You will need a decent music-editing program. 
*If you have windows*
I would suggest Cubase LE to start if you are willing to put up a few bucks, if not Audacity is decent free software. 
*If you have mac*
Then I would use GarageBand to start.

*Rig 2: Basic Guitar Recording With an Amp*
Yet again I would go with the Audio interface I mentioned in Rig 1. The Fast Track Pro.

For a mic, you will be able to afford industry standard. Which is a Shure Sm-57. This is a standard instrument mic, which is cheap around $110 Canadian new. This mic is very cheap however all of the world’s biggest studios have at least a few of these kicking around and still use them.
http://www.shure.com/proaudio/products/wiredmicrophones/us_pro_sm57-lc_content

When you are micing your amp, I am going to suggest experimenting with were you put the microphone around the speaker. Try micing it in at least two positions, both on center and off center. 

On center is where the mic is placed facing the middle of the speaker. 

Off center is where the mic is placed facing straight at the cab but to the side of the speaker.

Try both these placements and more too find what you like. It changes a lot with your tone in recording.

----

More tips will be coming soon but I'll start off with this. If anyone has a specific rig they have questions about of if they want suggestions for low budget good rigs for certain projects I will be more than happy to help.


----------



## Guest (Jan 17, 2010)

Jordan, thanks for the tip. Where are you studying? I didn't know there where music production courses in Ottawa. That's the kind of thing I'd love to take a class or two in.

I'd love to hear what you think about panning and the use of reverb in your mixes. Are you an extreme panner advocate? And how do you use reverb to put things to the back in a mix? Do you tend to mix reverbs or stick one reverb and buss everything to it, but at different levels?


----------



## Jordan Chin (Jan 17, 2010)

Defiantly, Algonquin College has an amazing program, only accepts 50 people. There is also an option for TARA (The Audio Recording Academy) which gives a college diploma. And finally The Recording Connection program at Blue Bear Sound. Those are the best options in Ottawa to look for. 

I like using panning to give it a real sound, aka having maybe one guitar only to one side. But I think it shouldn't be used too much anymore because too many people are sharing headphones, (one in each ear on a bus etc.) I use Cubase 5 reverb. It sounds nice, reverb should always be used after the mixing is done, never before. 

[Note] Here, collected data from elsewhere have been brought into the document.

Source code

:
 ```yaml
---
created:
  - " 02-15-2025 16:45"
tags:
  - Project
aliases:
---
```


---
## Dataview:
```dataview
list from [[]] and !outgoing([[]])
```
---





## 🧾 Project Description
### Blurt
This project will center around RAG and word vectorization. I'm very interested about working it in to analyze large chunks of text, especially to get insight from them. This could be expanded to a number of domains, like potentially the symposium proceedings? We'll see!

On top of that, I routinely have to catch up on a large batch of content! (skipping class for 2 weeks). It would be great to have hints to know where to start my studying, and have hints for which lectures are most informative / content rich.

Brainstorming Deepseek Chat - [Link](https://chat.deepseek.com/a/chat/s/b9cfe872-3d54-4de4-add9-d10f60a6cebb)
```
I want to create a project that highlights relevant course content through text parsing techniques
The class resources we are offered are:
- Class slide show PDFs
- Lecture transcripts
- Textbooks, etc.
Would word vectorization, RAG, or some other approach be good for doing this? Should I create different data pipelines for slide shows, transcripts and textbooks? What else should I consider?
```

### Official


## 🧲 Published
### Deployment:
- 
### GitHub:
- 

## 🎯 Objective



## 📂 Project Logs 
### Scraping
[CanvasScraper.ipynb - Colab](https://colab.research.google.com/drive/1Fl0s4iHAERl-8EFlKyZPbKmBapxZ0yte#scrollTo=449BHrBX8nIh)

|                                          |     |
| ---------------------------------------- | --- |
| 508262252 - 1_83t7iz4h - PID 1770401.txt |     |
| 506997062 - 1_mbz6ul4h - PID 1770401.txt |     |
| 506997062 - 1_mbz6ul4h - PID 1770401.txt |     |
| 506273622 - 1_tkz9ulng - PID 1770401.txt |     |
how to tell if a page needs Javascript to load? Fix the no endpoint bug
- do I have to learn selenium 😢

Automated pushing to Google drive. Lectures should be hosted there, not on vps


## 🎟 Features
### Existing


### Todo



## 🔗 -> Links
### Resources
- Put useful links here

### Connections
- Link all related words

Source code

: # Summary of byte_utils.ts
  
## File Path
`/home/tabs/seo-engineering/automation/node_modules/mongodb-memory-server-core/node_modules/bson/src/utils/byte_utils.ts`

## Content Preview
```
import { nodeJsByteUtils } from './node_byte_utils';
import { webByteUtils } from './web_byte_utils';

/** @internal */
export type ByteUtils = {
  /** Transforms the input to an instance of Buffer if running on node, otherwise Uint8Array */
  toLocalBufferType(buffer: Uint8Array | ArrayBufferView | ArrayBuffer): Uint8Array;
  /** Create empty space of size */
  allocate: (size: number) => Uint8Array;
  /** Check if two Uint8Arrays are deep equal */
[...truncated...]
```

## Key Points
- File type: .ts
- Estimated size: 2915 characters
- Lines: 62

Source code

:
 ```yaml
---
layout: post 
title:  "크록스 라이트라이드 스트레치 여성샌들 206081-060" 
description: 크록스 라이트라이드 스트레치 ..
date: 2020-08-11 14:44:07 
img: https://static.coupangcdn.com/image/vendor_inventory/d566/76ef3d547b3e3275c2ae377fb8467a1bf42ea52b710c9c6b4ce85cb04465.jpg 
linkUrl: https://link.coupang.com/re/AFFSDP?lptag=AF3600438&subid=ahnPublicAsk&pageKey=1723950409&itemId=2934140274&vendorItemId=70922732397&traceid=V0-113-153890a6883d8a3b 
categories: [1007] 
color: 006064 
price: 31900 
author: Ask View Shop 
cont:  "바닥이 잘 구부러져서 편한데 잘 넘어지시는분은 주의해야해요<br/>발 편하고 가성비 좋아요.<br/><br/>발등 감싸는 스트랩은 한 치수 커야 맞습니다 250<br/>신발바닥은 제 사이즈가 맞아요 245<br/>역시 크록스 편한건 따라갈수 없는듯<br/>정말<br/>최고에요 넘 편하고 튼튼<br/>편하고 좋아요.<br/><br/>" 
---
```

As for mixing reverbs that is good to do near the end of the mixing process if you do that and do it with caution. It requires a lot of CPU usage and will make your computer run very slow. So unless you are picky about different reverb settings then bussing everything to one reverb would be better.


----------



## jcayer (Mar 25, 2007)

Very interesting thread, just on time  

I started to get interested in recording last month. When you feel that the time as come to talk about it, I would be interested in learning to use EQ 'wisely'... 

Thanks !!!


----------



## Jordan Chin (Jan 17, 2010)

Well its important to know how it all works, but also you should be using real reference monitors when EQing a song. For now, all I can really suggest for you is to get a pair of decent reference monitors, and take the time to experiment. Some of the best producers in the world learned by experimenting and a lot of them developed signature sounds, or trademarks that people get to know them by because of a mistake that sounded good.


----------



## Jordan Chin (Jan 17, 2010)

Well its important to know how it all works, but also you should be using real reference monitors when EQing a song. For now, all I can really suggest for you is to get a pair of decent reference monitors, and take the time to experiment. Some of the best producers in the world learned by experimenting and a lot of them developed signature sounds, or trademarks that people get to know them by because of a mistake that sounded good.


----------



## jcayer (Mar 25, 2007)

Jordan Chin said:


> Well its important to know how it all works, but also you should be using real reference monitors when EQing a song. For now, all I can really suggest for you is to get a pair of decent reference monitors, and take the time to experiment. Some of the best producers in the world learned by experimenting and a lot of them developed signature sounds, or trademarks that people get to know them by because of a mistake that sounded good.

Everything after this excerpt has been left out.